Understand the legal implications

When you have decided on the price you are willing to put on the table, you will have to sign an offer to purchase. This is a legally binding document, and once all of the conditions are met, it is very difficult to get out of, explains Seeff. “There is a cooling-down period, but only for properties priced below R250 000.” 

The offer to purchase provides security to both the buyer and seller, and ensures there is no uncertainty about the property being sold, its condition and any other important elements. 

“Once both parties have signed, both the buyer and seller are required by law to fulfil their responsibilities as set out in the agreement. If the offer expires or the seller has rejected it, the buyer is no longer bound by that offer. Once the offer is accepted though, cancelling the agreement is then only possible should there be a basis in law for doing so.”   

So don’t enter into this agreement lightly, because it can cause you a lot of pain down the line if you sign it in haste.   

Consider all the extra costs

Should your offer be accepted, remember that you are not only paying the purchase price of the house. There are additional costs that you will incur in order to complete the transaction. 

  • Transfer duty is payable on properties above R900 000. This is calculated according to Sars guidelines (see table). 
  • Bond registration fees, transfer fees and attorney’s fees. 
  • Rates and taxes deposit.

                                                   Transfer duty rates

The seller pays the estate agency commission, as well as for the various clearance certificates, e.g. electrical and plumbing. 

Over and above the transaction costs as noted above, the buyer should also budget for expenses such as electricity deposits, putting in a new phone, satellite TV installation, internet connection, the costs of moving and any cleaning needed, says Seeff. 

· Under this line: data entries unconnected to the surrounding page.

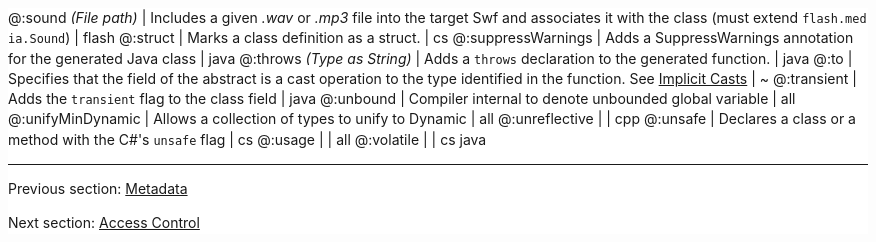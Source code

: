 @:sound _(File path)_   |  Includes a given _.wav_ or _.mp3_ file into the target Swf and associates it with the class (must extend <code>flash.media.Sound</code>)   |  flash 
@:struct   |  Marks a class definition as a struct.    |  cs 
@:suppressWarnings   |  Adds a SuppressWarnings annotation for the generated Java class   |  java 
@:throws _(Type as String)_   |  Adds a <code>throws</code> declaration to the generated function.    |  java 
@:to   |  Specifies that the field of the abstract is a cast operation to the type identified in the function. See [Implicit Casts](types-abstract-implicit-casts.md)  | ~ 
@:transient   |  Adds the <code>transient</code> flag to the class field   |  java 
@:unbound   |  Compiler internal to denote unbounded global variable   |  all 
@:unifyMinDynamic   |  Allows a collection of types to unify to Dynamic   |  all 
@:unreflective   |     |  cpp 
@:unsafe   |  Declares a class  or a method with the C#'s <code>unsafe</code> flag    |  cs 
@:usage   |     |  all 
@:volatile   |     |  cs  java

---

Previous section: [Metadata](lf-metadata.md)

Next section: [Access Control](lf-access-control.md)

Buyers should also consider insurance costs on the property, as well as life insurance that would cover any outstanding amount on the bond should they pass away before it has been settled in full. 

Take your time

“When someone gets to the stage of buying their first home, practical thinking is sometimes overruled by the excitement,” warns Van Staden. So even if you have reached the point where you are considering taking the leap, patience is truly a virtue. 

“Don’t rule out renting completely because it has various benefits. You can save up for a deposit to ensure that when a good deal comes along, you will have a very good chance to secure the mortgage and the house that you really want, in an area that you have thoroughly researched.”